Ocean ecosystems regenerate if left alone.
To regenerate, we need large areas where fishing is not permitted. Phase out bottom-trawling and dredging, reduce quotas and enforce them, get rid of subsidies.
— — —
There used to be way more fish. For every hour fishing today, even with best equipment, fisherman land 6% of what they did 130 years ago [1890].
Some types of fishing are worse than others. Bottom-trawling and dredging are the worst for biodiversity loss and carbon release.
Some marine species are more important than others in helping the ecosystem regenerate and thrive. These should be nurtured and protected. Atlantic cod, Oysters and Kelp, amongst others.

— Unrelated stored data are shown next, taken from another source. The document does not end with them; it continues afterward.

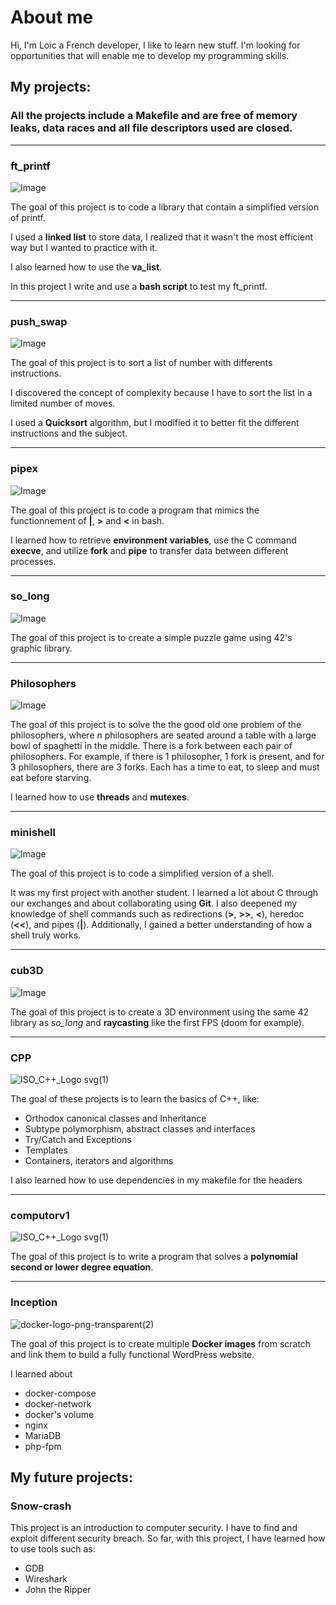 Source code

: # About me
Hi, I'm Loic a French developer, I like to learn new stuff. I'm looking for opportunities that will enable me to develop my programming skills.

## My projects:

### All the projects include a Makefile and are free of memory leaks, data races and all file descriptors used are closed.

---

### ft_printf

![Image](https://github.com/user-attachments/assets/26706ef9-1a1c-43c5-b014-4ab62561ab4a)

The goal of this project is to code a library that contain a simplified version of printf.

I used a **linked list** to store data, I realized that it wasn't the most efficient way but I wanted to practice with it.

I also learned how to use the **va_list**.

In this project I write and use a **bash script** to test my ft_printf.

---

### push_swap

![Image](https://github.com/user-attachments/assets/26706ef9-1a1c-43c5-b014-4ab62561ab4a)

The goal of this project is to sort a list of number with differents instructions.

I discovered the concept of complexity because I have to sort the list in a limited number of moves.

I used a **Quicksort** algorithm, but I modified it to better fit the different instructions and the subject.

---

### pipex

![Image](https://github.com/user-attachments/assets/26706ef9-1a1c-43c5-b014-4ab62561ab4a)

The goal of this project is to code a program that mimics the functionnement of **|**, **>** and **<** in bash.

I learned how to retrieve **environment variables**, use the C command **execve**, and utilize **fork** and **pipe** to transfer data between different processes.

---

### so_long

![Image](https://github.com/user-attachments/assets/26706ef9-1a1c-43c5-b014-4ab62561ab4a)

The goal of this project is to create a simple puzzle game using 42's graphic library.

---

### Philosophers

![Image](https://github.com/user-attachments/assets/26706ef9-1a1c-43c5-b014-4ab62561ab4a)

The goal of this project is to solve the the good old one problem of the philosophers, where *n* philosophers are seated around a table with a large bowl of spaghetti in the middle. There is a fork between each pair of philosophers. For example, if there is 1 philosopher, 1 fork is present, and for 3 philosophers, there are 3 forks. Each has a time to eat, to sleep and must eat before starving.

I learned how to use **threads** and **mutexes**.

---

### minishell

![Image](https://github.com/user-attachments/assets/26706ef9-1a1c-43c5-b014-4ab62561ab4a)

The goal of this project is to code a simplified version of a shell.

It was my first project with another student. I learned a lot about C through our exchanges and about collaborating using **Git**. I also deepened my knowledge of shell commands such as redirections (**>**, **>>**, **<**), heredoc (**<<**), and pipes (**|**). Additionally, I gained a better understanding of how a shell truly works. 

---

### cub3D

![Image](https://github.com/user-attachments/assets/26706ef9-1a1c-43c5-b014-4ab62561ab4a)

The goal of this project is to create a 3D environment using the same 42 library as *so_long* and **raycasting** like the first FPS (doom for example).

---

### CPP

![ISO_C++_Logo svg(1)](https://github.com/user-attachments/assets/50e5a568-b6bc-4587-ba93-e46bca559dac)

The goal of these projects is to learn the basics of C++, like:

-  Orthodox canonical classes and Inheritance
-  Subtype polymorphism, abstract classes and interfaces
-  Try/Catch and Exceptions
-  Templates
-  Containers, iterators and algorithms

I also learned how to use dependencies in my makefile for the headers

---

### computorv1

![ISO_C++_Logo svg(1)](https://github.com/user-attachments/assets/50e5a568-b6bc-4587-ba93-e46bca559dac)

The goal of this project is to write a program that solves a **polynomial second or lower degree equation**.

---

### Inception

![docker-logo-png-transparent(2)](https://github.com/user-attachments/assets/aaa252b5-af34-4f2e-9032-c8e83f6b0626)

The goal of this project is to create multiple **Docker images** from scratch and link them to build a fully functional WordPress website.

I learned about 
  - docker-compose
  - docker-network
  - docker's volume
  - nginx
  - MariaDB
  - php-fpm

## My future projects:

### Snow-crash

This project is an introduction to computer security. I have to find and exploit different security breach. So far, with this project, I have learned how to use tools such as:
- GDB
- Wireshark
- John the Ripper





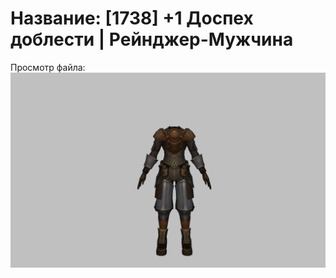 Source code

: # Название: [1738] +1 Доспех доблести | Рейнджер-Мужчина

Просмотр файла:
![p020019.png](p020019.png) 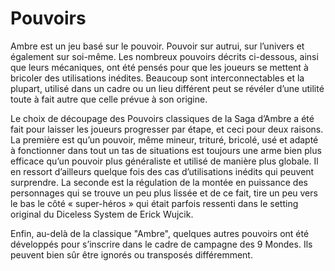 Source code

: 

# Pouvoirs

Ambre est un jeu basé sur le pouvoir. Pouvoir sur autrui, sur l’univers et également sur soi-même. Les nombreux pouvoirs décrits ci-dessous, ainsi que leurs mécaniques, ont été pensés pour que les joueurs se mettent à bricoler des utilisations inédites. Beaucoup sont interconnectables et la plupart, utilisé dans un cadre ou un lieu différent peut se révéler d’une utilité toute à fait autre que celle prévue à son origine. 

Le choix de découpage des Pouvoirs classiques de la Saga d’Ambre a été fait pour laisser les joueurs progresser par étape, et ceci pour deux raisons. La première est qu’un pouvoir, même mineur, trituré, bricolé, usé et adapté à fonctionner dans tout un tas de situations est toujours une arme bien plus efficace qu’un pouvoir plus généraliste et utilisé de manière plus globale. Il en ressort d’ailleurs quelque fois des cas d’utilisations inédits qui peuvent surprendre. La seconde est la régulation de la montée en puissance des personnages qui se trouve un peu plus lissée et de ce fait, tire un peu vers le bas le côté « super-héros » qui était parfois ressenti dans le setting original du Diceless System de Erick Wujcik. 

Enfin, au-delà de la classique "Ambre", quelques autres pouvoirs ont été développés pour s’inscrire dans le cadre de campagne des 9 Mondes. Ils peuvent bien sûr être ignorés ou transposés différemment.
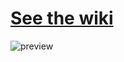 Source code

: [See the wiki](https://github.com/Trishaped/Wiki/wiki)
=======
![preview](https://raw.github.com/alvarotrigo/fullPage.js/master/imgs/intro.png)
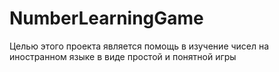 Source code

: # NumberLearningGame
Целью этого проекта является помощь в изучение чисел на иностранном языке в виде простой и понятной игры
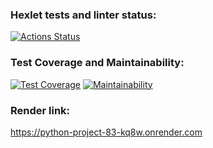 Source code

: ### Hexlet tests and linter status:
[![Actions Status](https://github.com/SafarGalimzianov/python-project-83/actions/workflows/hexlet-check.yml/badge.svg)](https://github.com/SafarGalimzianov/python-project-83/actions)

### Test Coverage and Maintainability:
[![Test Coverage](https://api.codeclimate.com/v1/badges/68ad623e40583819f050/test_coverage)](https://codeclimate.com/github/SafarGalimzianov/python-project-83/test_coverage)
[![Maintainability](https://api.codeclimate.com/v1/badges/68ad623e40583819f050/maintainability)](https://codeclimate.com/github/SafarGalimzianov/python-project-83/maintainability)

### Render link:
https://python-project-83-kq8w.onrender.com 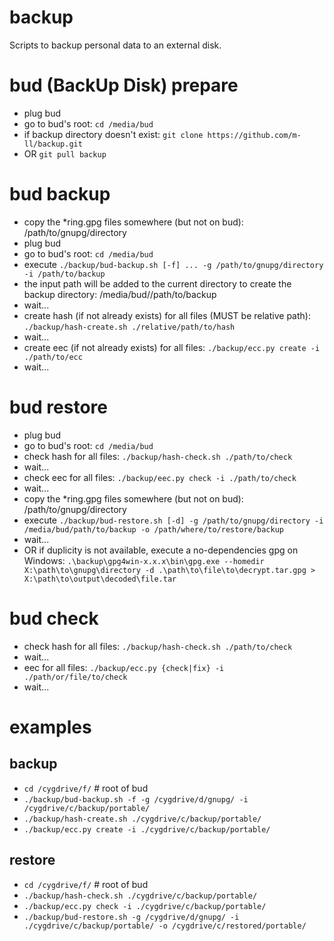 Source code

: # backup

Scripts to backup personal data to an external disk.

# bud (BackUp Disk) prepare

- plug bud
- go to bud's root: `cd /media/bud`
- if backup directory doesn't exist: `git clone https://github.com/m-ll/backup.git`
- OR `git pull backup`

# bud backup

- copy the \*ring.gpg files somewhere (but not on bud): /path/to/gnupg/directory
- plug bud
- go to bud's root: `cd /media/bud`
- execute `./backup/bud-backup.sh [-f] ... -g /path/to/gnupg/directory -i /path/to/backup`
- the input path will be added to the current directory to create the backup directory: /media/bud//path/to/backup
- wait...
- create hash (if not already exists) for all files (MUST be relative path): `./backup/hash-create.sh ./relative/path/to/hash`
- wait...
- create eec (if not already exists) for all files: `./backup/ecc.py create -i ./path/to/ecc`
- wait...

# bud restore

- plug bud
- go to bud's root: `cd /media/bud`
- check hash for all files: `./backup/hash-check.sh ./path/to/check`
- wait...
- check eec for all files: `./backup/eec.py check -i ./path/to/check`
- wait...
- copy the \*ring.gpg files somewhere (but not on bud): /path/to/gnupg/directory
- execute `./backup/bud-restore.sh [-d] -g /path/to/gnupg/directory -i /media/bud/path/to/backup -o /path/where/to/restore/backup`
- wait...
- OR if duplicity is not available, execute a no-dependencies gpg on Windows: 
    `.\backup\gpg4win-x.x.x\bin\gpg.exe --homedir X:\path\to\gnupg\directory -d .\path\to\file\to\decrypt.tar.gpg > X:\path\to\output\decoded\file.tar`

# bud check

- check hash for all files: `./backup/hash-check.sh ./path/to/check`
- wait...
- eec for all files: `./backup/ecc.py {check|fix} -i ./path/or/file/to/check`
- wait...

# examples

## backup
- `cd /cygdrive/f/` # root of bud
- `./backup/bud-backup.sh -f -g /cygdrive/d/gnupg/ -i /cygdrive/c/backup/portable/`
- `./backup/hash-create.sh ./cygdrive/c/backup/portable/`
- `./backup/ecc.py create -i ./cygdrive/c/backup/portable/`

## restore
- `cd /cygdrive/f/` # root of bud
- `./backup/hash-check.sh ./cygdrive/c/backup/portable/`
- `./backup/ecc.py check -i ./cygdrive/c/backup/portable/`
- `./backup/bud-restore.sh -g /cygdrive/d/gnupg/ -i ./cygdrive/c/backup/portable/ -o /cygdrive/c/restored/portable/`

Great examples of regeneration are Chagos Islands, Acsension Island and Lyme Bay .
— — —
The most important things I can do in Ireland:
Avoid Cod, scallops and Bluefin Tuna.
Lobby against bottom-trawling and kelp forest destruction.
Support creation and policing of large marine reserves.
— — —
Managing the Oceans.
The oceans are the last place where modern society depends largely on hunter gatherers. Fishermen depend for their living on catching wild animals.
There can be no ‘individual re-wilding efforts’ as there is on land.
The seas are hard to police.
The most harmful fishing practices are subsidised. They do not make economic sense, let alone environmental sense. The big players: China, EU, US, Japan, Russia, Taiwan, South Korea all subsidise fishing.
A barbell strategy for sustainable fishing:
It is ecologically and economically beneficial to only have artisanal fishing methods within 3, 6, 12, 40 miles of the coast. This should be our aim.
Phase out trawling, bottom-fishing, dredging. No hyper-targeted fishing. Stricter quotas.
Fishing has a big part to play in climate change. Trawling is as carbon-contributing as aviation (2021 Sala et al.).
Mesopelagic fish help with carbon capture. There is a risk that we will increasingly start fishing them.
Kelp can take 20x carbon than a landforest. Let’s protect and re-wild Kelp Forests.